What we are seeing now is an attempt to recapture lost ground.

Photo: Reuters

Make in India

Under its ‘Make In India’ push, the government has told CPSUs to buy solar equipment from local manufacturers. Under the Rs 34,422 crore ‘Kusum’ programme, which encourages farmers to shift from diesel to solar, departments have been told to buy local as well.

Even the private sector is being nudged to buy local. The government has slapped duties on solar imports. At the same time, it has announced fresh subsidies for the manufacturing sector. Under the Rs 200,000 crore production-linked incentive (PLI) scheme, for instance, the sector will get Rs 4,500 crore.

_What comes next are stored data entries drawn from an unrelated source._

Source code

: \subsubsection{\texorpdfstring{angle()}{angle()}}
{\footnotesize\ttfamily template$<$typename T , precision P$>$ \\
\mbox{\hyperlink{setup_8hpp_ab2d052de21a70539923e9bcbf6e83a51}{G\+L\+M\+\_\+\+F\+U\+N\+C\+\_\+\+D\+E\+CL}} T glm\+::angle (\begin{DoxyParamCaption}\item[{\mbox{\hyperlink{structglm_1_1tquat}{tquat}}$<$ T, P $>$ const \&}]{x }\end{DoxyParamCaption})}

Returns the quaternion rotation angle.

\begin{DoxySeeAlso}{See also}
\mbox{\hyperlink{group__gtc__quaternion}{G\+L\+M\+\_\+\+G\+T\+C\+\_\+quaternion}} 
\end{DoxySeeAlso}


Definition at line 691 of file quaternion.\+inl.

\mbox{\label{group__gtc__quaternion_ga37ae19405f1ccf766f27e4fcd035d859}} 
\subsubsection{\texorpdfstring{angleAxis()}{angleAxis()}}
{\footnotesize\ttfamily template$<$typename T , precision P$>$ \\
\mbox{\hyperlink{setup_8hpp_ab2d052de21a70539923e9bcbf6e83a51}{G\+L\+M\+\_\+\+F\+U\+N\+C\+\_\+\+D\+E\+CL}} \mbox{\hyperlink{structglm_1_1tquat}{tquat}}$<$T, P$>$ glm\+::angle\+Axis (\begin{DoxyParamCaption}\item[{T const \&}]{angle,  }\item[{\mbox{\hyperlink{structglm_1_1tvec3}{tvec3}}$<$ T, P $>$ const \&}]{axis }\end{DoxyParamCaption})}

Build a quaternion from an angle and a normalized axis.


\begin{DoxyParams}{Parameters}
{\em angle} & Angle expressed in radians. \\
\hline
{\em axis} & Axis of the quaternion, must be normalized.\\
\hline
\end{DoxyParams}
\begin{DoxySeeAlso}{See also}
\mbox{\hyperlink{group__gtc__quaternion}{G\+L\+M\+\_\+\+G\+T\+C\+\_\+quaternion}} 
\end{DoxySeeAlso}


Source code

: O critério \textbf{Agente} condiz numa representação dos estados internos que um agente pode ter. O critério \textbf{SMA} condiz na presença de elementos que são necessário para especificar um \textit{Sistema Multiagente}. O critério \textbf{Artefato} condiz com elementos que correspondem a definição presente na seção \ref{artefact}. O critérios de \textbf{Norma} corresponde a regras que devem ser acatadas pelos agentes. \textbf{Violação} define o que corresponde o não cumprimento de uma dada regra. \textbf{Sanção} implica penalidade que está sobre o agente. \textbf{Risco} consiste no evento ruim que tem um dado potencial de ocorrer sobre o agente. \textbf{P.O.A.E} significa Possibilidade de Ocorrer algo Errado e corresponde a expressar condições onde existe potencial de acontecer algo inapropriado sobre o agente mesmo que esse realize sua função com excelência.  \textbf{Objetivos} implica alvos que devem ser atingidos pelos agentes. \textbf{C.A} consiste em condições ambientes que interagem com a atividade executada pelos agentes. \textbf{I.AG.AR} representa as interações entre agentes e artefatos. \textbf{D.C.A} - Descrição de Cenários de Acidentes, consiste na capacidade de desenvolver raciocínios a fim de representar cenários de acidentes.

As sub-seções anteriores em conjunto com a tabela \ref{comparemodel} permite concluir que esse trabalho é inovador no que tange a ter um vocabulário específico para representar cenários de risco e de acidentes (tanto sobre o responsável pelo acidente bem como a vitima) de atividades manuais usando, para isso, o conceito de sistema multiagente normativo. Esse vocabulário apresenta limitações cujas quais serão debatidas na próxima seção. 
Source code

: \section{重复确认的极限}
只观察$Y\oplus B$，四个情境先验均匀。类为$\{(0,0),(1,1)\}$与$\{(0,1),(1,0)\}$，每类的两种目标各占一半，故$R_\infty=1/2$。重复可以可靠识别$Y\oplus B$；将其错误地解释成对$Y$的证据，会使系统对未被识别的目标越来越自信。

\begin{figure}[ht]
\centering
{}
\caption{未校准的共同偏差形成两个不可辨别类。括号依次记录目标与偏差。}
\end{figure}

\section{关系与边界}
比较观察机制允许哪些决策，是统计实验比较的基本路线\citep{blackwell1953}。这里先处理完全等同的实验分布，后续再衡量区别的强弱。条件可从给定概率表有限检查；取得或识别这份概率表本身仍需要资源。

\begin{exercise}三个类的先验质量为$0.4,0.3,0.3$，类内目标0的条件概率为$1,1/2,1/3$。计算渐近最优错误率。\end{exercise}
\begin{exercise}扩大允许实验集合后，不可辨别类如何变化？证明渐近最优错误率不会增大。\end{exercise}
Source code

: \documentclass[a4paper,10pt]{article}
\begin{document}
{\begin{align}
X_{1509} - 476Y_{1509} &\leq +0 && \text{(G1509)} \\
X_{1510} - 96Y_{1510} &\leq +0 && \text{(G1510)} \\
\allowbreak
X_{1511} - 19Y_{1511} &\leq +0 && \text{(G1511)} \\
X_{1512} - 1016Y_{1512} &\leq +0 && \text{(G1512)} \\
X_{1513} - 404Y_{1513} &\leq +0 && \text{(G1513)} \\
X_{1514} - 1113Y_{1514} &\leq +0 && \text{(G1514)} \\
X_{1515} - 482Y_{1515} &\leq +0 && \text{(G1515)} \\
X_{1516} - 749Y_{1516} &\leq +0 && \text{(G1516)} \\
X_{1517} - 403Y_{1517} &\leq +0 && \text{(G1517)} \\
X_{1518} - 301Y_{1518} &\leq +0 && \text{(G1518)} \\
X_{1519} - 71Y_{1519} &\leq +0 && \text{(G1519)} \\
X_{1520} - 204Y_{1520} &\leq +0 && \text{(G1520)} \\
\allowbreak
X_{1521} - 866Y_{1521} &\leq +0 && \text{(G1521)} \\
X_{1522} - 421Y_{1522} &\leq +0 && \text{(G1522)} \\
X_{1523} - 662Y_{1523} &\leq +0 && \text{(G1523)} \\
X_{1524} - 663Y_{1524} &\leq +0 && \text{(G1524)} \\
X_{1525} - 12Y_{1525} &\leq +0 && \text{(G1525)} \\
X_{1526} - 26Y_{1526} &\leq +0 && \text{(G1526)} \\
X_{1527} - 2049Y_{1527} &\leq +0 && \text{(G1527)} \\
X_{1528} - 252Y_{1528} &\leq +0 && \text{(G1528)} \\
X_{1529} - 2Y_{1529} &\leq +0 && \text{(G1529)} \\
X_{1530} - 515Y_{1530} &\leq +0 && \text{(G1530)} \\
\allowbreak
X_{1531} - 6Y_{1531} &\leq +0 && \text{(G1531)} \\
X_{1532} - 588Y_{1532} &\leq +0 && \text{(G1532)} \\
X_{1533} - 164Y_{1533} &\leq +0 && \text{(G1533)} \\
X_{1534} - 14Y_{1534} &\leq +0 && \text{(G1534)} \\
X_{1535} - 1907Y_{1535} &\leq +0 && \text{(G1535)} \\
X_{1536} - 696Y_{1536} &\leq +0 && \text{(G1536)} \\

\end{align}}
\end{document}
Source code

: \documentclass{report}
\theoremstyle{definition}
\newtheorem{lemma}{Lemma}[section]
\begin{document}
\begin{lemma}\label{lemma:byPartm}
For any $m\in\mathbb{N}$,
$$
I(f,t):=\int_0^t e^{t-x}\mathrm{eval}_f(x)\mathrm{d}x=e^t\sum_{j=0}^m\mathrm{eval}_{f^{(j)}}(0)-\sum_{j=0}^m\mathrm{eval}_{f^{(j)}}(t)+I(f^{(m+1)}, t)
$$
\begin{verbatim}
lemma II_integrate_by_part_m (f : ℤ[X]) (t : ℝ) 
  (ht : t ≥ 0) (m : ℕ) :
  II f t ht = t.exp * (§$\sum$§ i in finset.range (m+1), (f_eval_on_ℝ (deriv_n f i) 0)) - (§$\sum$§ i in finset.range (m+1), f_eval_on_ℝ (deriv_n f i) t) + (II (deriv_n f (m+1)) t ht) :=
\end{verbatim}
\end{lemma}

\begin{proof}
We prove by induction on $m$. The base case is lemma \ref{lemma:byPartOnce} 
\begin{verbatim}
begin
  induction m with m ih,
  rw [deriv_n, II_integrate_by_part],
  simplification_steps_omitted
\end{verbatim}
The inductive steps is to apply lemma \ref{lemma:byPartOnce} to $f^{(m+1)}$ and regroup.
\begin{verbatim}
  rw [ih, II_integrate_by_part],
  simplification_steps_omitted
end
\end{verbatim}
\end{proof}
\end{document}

This might add as much as 10,000 MW to India’s integrated solar PV manufacturing capacity.

What does this mean for India’s solar sector? A slowing solar market, in part due to the crackdown on rooftop solar, caps the scale manufacturing units can add. Most growth now has to come from ground solar. Its growth, however, depends on tenders from state bodies like NTPC and SECI. “A market that depends on government tenders for growth will not have a rhythm,” said Santosh Khatelsal, the former managing director of Enerparc Energy, a Bangalore-based developer. “Manufacturers will prefer to set up smaller units so that there is higher capacity utilisation.”

With low scale come lower toplines and smaller R&D spends – making it harder for the country to leapfrog the Chinese in terms of technology. In contrast, exporting to the world, Chinese manufacturers run plants with as much as 18 GW of manufacturing capacity. If Indian units have to buy local, they will end up paying higher rates. “We might be 10-15% costlier, but given basic Customs duty, we will be competitive,” said Saluja.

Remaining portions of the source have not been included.